I'm beginning to feel that these aren't real quotes...


Here, X and Y refer to addresses on different cache lines (you can just think of them as different cache lines). Both Proc 0 and Proc 1 perform loads and stores to these addresses. As discussed in the demo in class, the coherence protocol will result in the following behavior:

(Assume the original values at address X and address Y are 0. Also, below I'll use X loosely to mean the line containing X. Ditto for Y.)

P0 load X:
P0 triggers BusRd for X
P0 loads X (value=0) into S state
P0 receives data (value=0) from its cache

P1 load X:
P1 triggers BusRd for X
P1 loads X (value=0) into S state
P1 receives data (value=0) from its cache

P0 store 1 to X:
P0 triggers BusRdX for X
P1 invalidates X
P0 loads X (value=0) to M state
P0 writes 1 to X

P1 store 10 to X:
P1 triggers BusRdX for X
P0 flushes X, memory now contains value 1 at address X
P0 invalidates X
P1 loads X (value=1) into M state
P1 writes 10 to X

P1 store 25 to X:
P1 writes 25 to X

P0 load X:
P0 triggers BusRd for X
P1 flushes X, memory now contains value 25 at address X
P1 transitions X to S state
P0 loads X (value=25) into S state
P0 receives data (value=25) from its cache

P1 load X:
P1 receives data (value=25) from its cache

P1 store 50 to Y:
P1 triggers BusRdX for Y
P1 loads Y (value=0) into M state
P1 writes 50 to Y

P0 load Y:
P0 triggers BusRd for Y
P1 flushes Y, memory now contains value 50 at address Y
P1 transitions Y to S state
P0 loads Y (value=50) into S state
P0 receives data (value=50) from its cache


The way we pad the variable here only works if our cache line size is 64 bytes. What if we want to write code that will pad properly on any architecture? Is some standard/idiomatic way in C/C++ to pad variables to avoid false sharing?


Well I'm not sure if there's a better way in C/C++ but using the CPUID instruction on Intel CPUs can give you all sorts of information about the cache. I'm sure other architectures have something similar?

This link gives more information about the CPUID instruction. A table at the end of the page lists what may be returned about the cache.


Obviously this is a horrible, hacky way to write code (although maybe it could be an optimization left to a compiler). To me, it seems a nicer way to handle problems like this is to relax our definition of what we require for cache coherence. I would argue that rather than requiring each processor to see the edits in the "actual" order they occurred in, we should simply require that each processor sees the edits in one possible execution order given the program. Therefore, if the program is concurrent, we require synchronization to get the expected behavior in memory. Then for code like this, where we don't need synchronization, we don't need cache coherence either (since each array element is being acted on independently so no processor needs to see any other processor's updates), given we'll need to flush the values at some point later when we need to read them. This doesn't break any abstractions because it makes it so that cache coherence issues are indistinguishable from race conditions (I think, or at least they seem to occur in the same situations). I suppose the (possibly big) issue with this is maybe it's not efficient to do "lazy" flushing on synchronization (you have to know which parts of which cache lines have changed, etc.).

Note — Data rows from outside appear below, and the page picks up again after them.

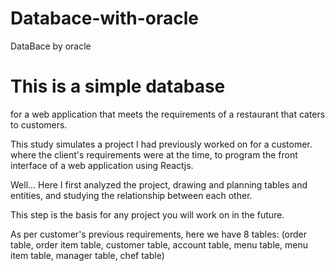 # Databace-with-oracle
DataBace by oracle

# This is a simple database 
for a web application that meets
 the requirements of a restaurant 
that caters to customers.




This study simulates a project
I had previously worked on for a customer. 
where the client's requirements 
were at the time, 
to program the front interface
 of a web application using Reactjs.


Well...
Here I first analyzed the project,
drawing and planning tables and entities,
and studying the relationship between 
each other.

This step is the basis for any project 
you will work on in the future.


As per customer's previous requirements, 
here we have 8 tables:
(order table, order item table,
 customer table, account table,
 menu table, menu item table,
 manager table, chef table)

Well it would also work for caches with lines that are smaller than 64 bytes as well.


My question is, however, can we assume that the struct is aligned to 64 bytes in memory? The largest element in the struct is an int (4 bytes), and I thought Intel aligned at minimum to the size of biggest element or at the minimum 8 bytes.


@ycp I believe this was briefly mentioned in lecture by a student, and if I recall correctly we cannot assume that. I'm not sure if an answer was given, but from what I've seen, there are a lot of compiler specific ways to do this. For instance, suitably recent versions of gcc have an 'aligned' attribute that can be used to ensure alignment to some number of bytes. I could not find one single, easy, clean way to do it.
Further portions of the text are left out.